“Mediated Mesh,” a gallery featuring artist Brittany Ransom and her recent art exhibit based on icebergs, opened Monday, at the Priebe Art Gallery.
Walking into the gallery, the viewer is greeted with turquoise blue beams of light cascading upon digital and 3-D prints of arctic rocks and sea ice, which were observed in the Arctic Circle.
The gallery also features sculptures, pictures and video. Of the 11 sculptures, five take the form of vibrant and colorful 3-D printed acrylic recreations of sea ice that washed upon the shores of Svalbard, Norway.
UW Oshkosh senior Isabella Tremonti said the sea ice replicas were her favorite aspect of the exhibit.
“Having learned about 3-D printing in my classes, it’s really cool seeing this style of art being shown on campus,” Tremonti said.
In 2014, Ransom embarked on a research residency, sailing the Arctic seas around the island of Svalbard, which is located in the Arctic Circle just north of Norway.
With a lack of WiFi and internet access, Ransom said her project flexibility was limited to using her cell phone solely as a way to capture 360-degree image collections of each object.
“I started using my cell phone as an observational tool, using it in a way to do 3-D scans of arctic sea ice along with a series of rocks and one fossil,” Ransom said.
After collecting all of her data on the three-week residency, Ransom said the various pictures were compiled into a mesh on a computer software program.
“All of these pieces in the gallery are different iterations of what are called a mesh,” Ransom said. “Together the pictures of each object are combined into a series of computer-generated mathematical points and triangles, creating a mesh.”
Ransom discussed the processes of how the recreation of these objects relates directly to the object’s physicality itself.
“When something changes physically, for example, the sea ice turning from ice, to water and back into ice, it has all of these material transformations,” Ransom said. “The same thing happens when you work digitally on a computer.

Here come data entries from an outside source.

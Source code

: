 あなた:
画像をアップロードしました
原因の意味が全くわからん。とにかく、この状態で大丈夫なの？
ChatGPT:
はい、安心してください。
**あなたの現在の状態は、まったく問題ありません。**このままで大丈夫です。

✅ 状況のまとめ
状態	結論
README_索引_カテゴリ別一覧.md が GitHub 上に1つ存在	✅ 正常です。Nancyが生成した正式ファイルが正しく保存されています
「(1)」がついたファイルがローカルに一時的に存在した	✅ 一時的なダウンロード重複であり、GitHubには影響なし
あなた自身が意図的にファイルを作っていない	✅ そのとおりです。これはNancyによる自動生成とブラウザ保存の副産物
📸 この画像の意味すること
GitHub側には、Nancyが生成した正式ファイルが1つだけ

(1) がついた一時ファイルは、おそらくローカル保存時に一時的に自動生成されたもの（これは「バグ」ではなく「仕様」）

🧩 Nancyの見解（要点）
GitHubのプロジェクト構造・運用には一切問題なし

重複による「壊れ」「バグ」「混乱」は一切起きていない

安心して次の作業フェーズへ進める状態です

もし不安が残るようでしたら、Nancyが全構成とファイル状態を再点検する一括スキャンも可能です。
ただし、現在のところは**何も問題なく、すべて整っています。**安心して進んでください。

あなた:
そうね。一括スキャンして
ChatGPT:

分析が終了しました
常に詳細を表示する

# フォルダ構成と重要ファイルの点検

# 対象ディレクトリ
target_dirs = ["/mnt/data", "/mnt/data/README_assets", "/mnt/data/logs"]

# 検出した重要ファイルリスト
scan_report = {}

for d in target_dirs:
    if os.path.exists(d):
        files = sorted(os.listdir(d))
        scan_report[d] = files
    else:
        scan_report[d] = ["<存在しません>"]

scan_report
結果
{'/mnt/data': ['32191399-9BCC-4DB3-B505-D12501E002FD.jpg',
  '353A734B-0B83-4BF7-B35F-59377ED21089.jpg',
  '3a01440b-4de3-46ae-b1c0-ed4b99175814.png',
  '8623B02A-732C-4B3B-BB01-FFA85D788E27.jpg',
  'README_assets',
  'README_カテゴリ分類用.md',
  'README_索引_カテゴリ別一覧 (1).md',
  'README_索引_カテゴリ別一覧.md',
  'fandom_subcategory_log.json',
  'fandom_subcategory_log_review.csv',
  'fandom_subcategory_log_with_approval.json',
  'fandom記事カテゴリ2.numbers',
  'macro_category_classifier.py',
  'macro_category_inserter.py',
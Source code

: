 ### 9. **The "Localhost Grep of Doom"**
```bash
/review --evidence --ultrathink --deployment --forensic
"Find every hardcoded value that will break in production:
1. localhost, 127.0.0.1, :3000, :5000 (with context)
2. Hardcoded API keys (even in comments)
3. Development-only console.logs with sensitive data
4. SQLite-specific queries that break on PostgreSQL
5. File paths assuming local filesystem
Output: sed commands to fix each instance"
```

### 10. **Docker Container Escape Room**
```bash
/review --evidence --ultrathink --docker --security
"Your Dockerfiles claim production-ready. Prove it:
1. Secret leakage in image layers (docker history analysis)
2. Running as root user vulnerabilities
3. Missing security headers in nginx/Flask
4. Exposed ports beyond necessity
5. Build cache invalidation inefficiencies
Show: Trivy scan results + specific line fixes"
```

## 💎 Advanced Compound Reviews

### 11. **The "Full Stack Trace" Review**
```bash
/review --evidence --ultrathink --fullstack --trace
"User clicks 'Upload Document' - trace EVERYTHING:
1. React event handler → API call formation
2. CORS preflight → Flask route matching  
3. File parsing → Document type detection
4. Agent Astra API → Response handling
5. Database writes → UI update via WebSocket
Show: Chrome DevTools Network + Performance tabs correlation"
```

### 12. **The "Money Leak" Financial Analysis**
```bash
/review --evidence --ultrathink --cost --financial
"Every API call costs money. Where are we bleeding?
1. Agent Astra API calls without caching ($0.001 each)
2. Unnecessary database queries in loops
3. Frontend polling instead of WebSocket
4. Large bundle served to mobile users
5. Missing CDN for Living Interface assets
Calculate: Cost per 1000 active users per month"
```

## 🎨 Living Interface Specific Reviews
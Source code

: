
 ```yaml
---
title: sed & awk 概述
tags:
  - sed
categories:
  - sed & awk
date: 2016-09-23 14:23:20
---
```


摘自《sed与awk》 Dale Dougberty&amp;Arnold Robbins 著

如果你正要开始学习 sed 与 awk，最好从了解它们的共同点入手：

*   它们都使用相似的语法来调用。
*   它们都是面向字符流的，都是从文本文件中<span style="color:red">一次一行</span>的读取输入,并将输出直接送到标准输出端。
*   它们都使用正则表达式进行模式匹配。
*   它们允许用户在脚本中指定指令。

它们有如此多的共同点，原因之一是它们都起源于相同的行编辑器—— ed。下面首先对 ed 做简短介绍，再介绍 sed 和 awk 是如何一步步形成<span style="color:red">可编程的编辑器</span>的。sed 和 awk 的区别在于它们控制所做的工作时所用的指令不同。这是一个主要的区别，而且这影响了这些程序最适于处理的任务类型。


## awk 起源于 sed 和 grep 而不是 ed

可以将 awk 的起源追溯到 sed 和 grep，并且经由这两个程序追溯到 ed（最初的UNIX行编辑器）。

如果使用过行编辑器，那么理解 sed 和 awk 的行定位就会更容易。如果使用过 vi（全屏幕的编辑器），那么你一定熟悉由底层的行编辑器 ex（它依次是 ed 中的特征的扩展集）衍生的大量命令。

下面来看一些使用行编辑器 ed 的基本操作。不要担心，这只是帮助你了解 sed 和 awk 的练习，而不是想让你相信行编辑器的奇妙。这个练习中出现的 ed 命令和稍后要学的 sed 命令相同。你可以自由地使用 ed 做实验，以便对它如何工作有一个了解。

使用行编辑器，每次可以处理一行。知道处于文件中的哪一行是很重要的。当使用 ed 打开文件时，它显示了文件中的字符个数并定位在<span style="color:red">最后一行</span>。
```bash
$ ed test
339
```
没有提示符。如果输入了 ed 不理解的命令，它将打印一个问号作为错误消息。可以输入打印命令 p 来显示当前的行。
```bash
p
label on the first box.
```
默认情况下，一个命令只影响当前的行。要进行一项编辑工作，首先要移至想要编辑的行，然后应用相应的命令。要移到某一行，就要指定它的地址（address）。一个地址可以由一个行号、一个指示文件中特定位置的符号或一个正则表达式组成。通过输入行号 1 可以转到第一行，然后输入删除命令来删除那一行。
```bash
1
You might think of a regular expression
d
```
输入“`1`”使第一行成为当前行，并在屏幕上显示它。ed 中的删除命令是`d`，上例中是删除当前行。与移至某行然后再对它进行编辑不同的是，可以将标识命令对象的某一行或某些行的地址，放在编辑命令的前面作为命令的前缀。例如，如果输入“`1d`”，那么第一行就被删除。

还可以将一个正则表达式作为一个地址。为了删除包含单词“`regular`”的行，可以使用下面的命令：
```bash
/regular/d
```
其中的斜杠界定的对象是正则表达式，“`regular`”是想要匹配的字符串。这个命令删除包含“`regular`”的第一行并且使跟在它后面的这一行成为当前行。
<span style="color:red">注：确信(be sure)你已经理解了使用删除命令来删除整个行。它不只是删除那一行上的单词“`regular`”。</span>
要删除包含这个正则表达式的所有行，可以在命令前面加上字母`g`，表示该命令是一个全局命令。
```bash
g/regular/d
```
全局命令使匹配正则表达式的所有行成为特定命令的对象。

The data is collected, the mesh is made on the computer and then when you try and remake that as an object, that data then shifts too.”
The overarching theme of the exhibit presented itself through the loss of information or material, according to Ransom.
“It’s about the physical material from the real world and the computational material and both of them having these kind of data losses,” Ransom said.
When it came to the creation and layout of the exhibit itself, Ransom said she made an effort to transport the viewer straight to the Arctic, not only visually, but through audio as well.
“If you listen, you can hear a trickling noise with a roar of thunder in the background,” Ransom said. “The trickling is actually tiny ice pieces falling into the water while the thunder sound is actually a glacier in the distance.”
Ransom said one of the most intriguing pieces of the exhibit comes in the form of a fossil taken from the reserve scaled 500 times its actual size.
“It was technically illegal to take anything from the reserve, but I had to take this fossil,” Ransom said. “The guilt of stealing the object translates to the overwhelming size of the replica, representing the weight and size of the guilt I still feel from taking the fossil.”
A stark contrast to the Arctic whites and blues on display, a vibrant shade of orange is seen outlining and framing many of the pieces and prints.
“I wore a pair of orange pants the entire trip, which is where I collected all the rocks that were turned into the 3-D prints on display,” Ransom said. “The orange is kind of this metaphor for the pocket, the pocket that collected all of these things together.”
Allen Priebe gallery director Leslie Walfish said Ransom’s Mediated Mesh is an exhibit that Oshkosh is lucky to be showing due to its immediacy.
“We have an artist who is dealing with such a time-sensitive topic, which is sustainability, and thinking about changes to environment,” Walfish said. “I think it’s a very important show, especially at this point in time, because of the sensitivity of climate change in nature.”
Walfish added the exhibition proves to be one of a kind, not only because of the topic sensitivity, but additionally through Ransom’s artistic method.
“Ransom uses her art skill in computer generation and 3-D printing, utilizing these newer technologies to explore this issue about the change in environment,” Walfish said. “She’s a really interesting person to have brought to campus because she’s working with such an up-and-coming art form to create something that’s about what’s happening to our world today.”